Does anyone know if Trachelospermum Star Jasmine is popular with bees? I have purchased 6 of them with the hope they will provide a bit of nectar for my bees in spring.


----------



## odfrank (May 13, 2002)

Never seen a bee on it.


----------



## Walliebee (Nov 17, 2006)

It is a common plant in the SE US, but as odfrank said, I too have never seen a bee on it. Nonetheless, it's a great plant for fragrance.


----------



## The Redneck Hippie (Mar 29, 2014)

Star Jasmine is a widely planted vine down here in Central Texas, and I see bees on it quite a bit. Bad thing is it only blooms in spring. It should be getting going soon, so I'll try to find some and look closer.

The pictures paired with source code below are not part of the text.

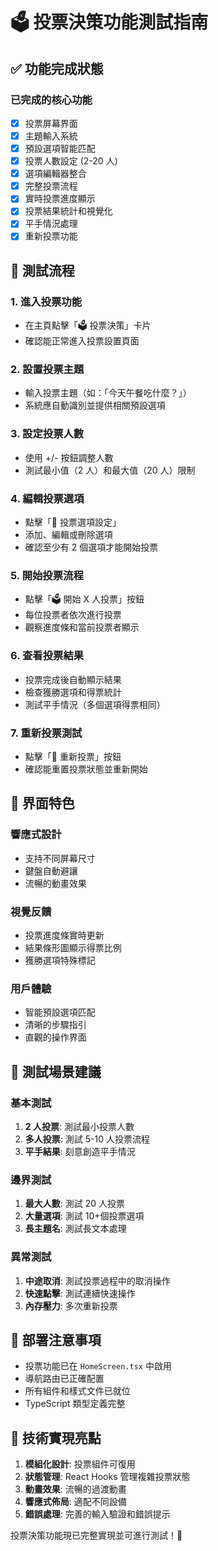 # 🗳️ 投票決策功能測試指南

## ✅ 功能完成狀態

### 已完成的核心功能

- [x] 投票屏幕界面
- [x] 主題輸入系統
- [x] 預設選項智能匹配
- [x] 投票人數設定 (2-20 人)
- [x] 選項編輯器整合
- [x] 完整投票流程
- [x] 實時投票進度顯示
- [x] 投票結果統計和視覺化
- [x] 平手情況處理
- [x] 重新投票功能

## 📱 測試流程

### 1. 進入投票功能

- 在主頁點擊「🗳️ 投票決策」卡片
- 確認能正常進入投票設置頁面

### 2. 設置投票主題

- 輸入投票主題（如：「今天午餐吃什麼？」）
- 系統應自動識別並提供相關預設選項

### 3. 設定投票人數

- 使用 +/- 按鈕調整人數
- 測試最小值（2 人）和最大值（20 人）限制

### 4. 編輯投票選項

- 點擊「📝 投票選項設定」
- 添加、編輯或刪除選項
- 確認至少有 2 個選項才能開始投票

### 5. 開始投票流程

- 點擊「🗳️ 開始 X 人投票」按鈕
- 每位投票者依次進行投票
- 觀察進度條和當前投票者顯示

### 6. 查看投票結果

- 投票完成後自動顯示結果
- 檢查獲勝選項和得票統計
- 測試平手情況（多個選項得票相同）

### 7. 重新投票測試

- 點擊「🔄 重新投票」按鈕
- 確認能重置投票狀態並重新開始

## 🎨 界面特色

### 響應式設計

- 支持不同屏幕尺寸
- 鍵盤自動避讓
- 流暢的動畫效果

### 視覺反饋

- 投票進度條實時更新
- 結果條形圖顯示得票比例
- 獲勝選項特殊標記

### 用戶體驗

- 智能預設選項匹配
- 清晰的步驟指引
- 直觀的操作界面

## 🧪 測試場景建議

### 基本測試

1. **2 人投票**: 測試最小投票人數
2. **多人投票**: 測試 5-10 人投票流程
3. **平手結果**: 刻意創造平手情況

### 邊界測試

1. **最大人數**: 測試 20 人投票
2. **大量選項**: 測試 10+個投票選項
3. **長主題名**: 測試長文本處理

### 異常測試

1. **中途取消**: 測試投票過程中的取消操作
2. **快速點擊**: 測試連續快速操作
3. **內存壓力**: 多次重新投票

## 🚀 部署注意事項

- 投票功能已在 `HomeScreen.tsx` 中啟用
- 導航路由已正確配置
- 所有組件和樣式文件已就位
- TypeScript 類型定義完整

## 📝 技術實現亮點

1. **模組化設計**: 投票組件可復用
2. **狀態管理**: React Hooks 管理複雜投票狀態
3. **動畫效果**: 流暢的過渡動畫
4. **響應式佈局**: 適配不同設備
5. **錯誤處理**: 完善的輸入驗證和錯誤提示

投票決策功能現已完整實現並可進行測試！🎉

That fragrance IS gorgeous!


----------



## genecot (Nov 10, 2003)

I have read that many people believe it to be poisonous to bees, but that opinion seems to be questionable. Any one else heard this? thanks


----------



## msscha (Jan 4, 2014)

genecot said:


> I have read that many people believe it to be poisonous to bees, but that opinion seems to be questionable. Any one else heard this? thanks


I've read and been told by local ag extension that it is the yellow carolina jessamine that is the poisonous one. Here is a Clemson info sheet on jessamine. It mentions that all parts are poisonous. Here's a UK link for star jasmine -- it does claim that it will attract wild pollinators, but like others, I've never seen bees on it, and ours are just now starting to bloom. I'll look this weekend just in case! Fwiw, I bought a few bushes of "new zealand tea roses", a beautiful evergreen covered in small pink and white flowers -- when I looked it up, several web sites claimed this was an NZ name for the manuka bush! However, I've never seen ANY insect on those plants, not even the early spring butterflies.


----------



## msscha (Jan 4, 2014)

I did check out the jasmine in our yard, and I've seen nary a pollinator during the day. However, last night I was out in the yard with a flashlight, and the jasmine was covered with moths! Apparently, it's pollinated by night-flyers. Right now, the ligustrum is blooming, and it is covered with bees, butterflies, and whatever else can find an open bloom.


----------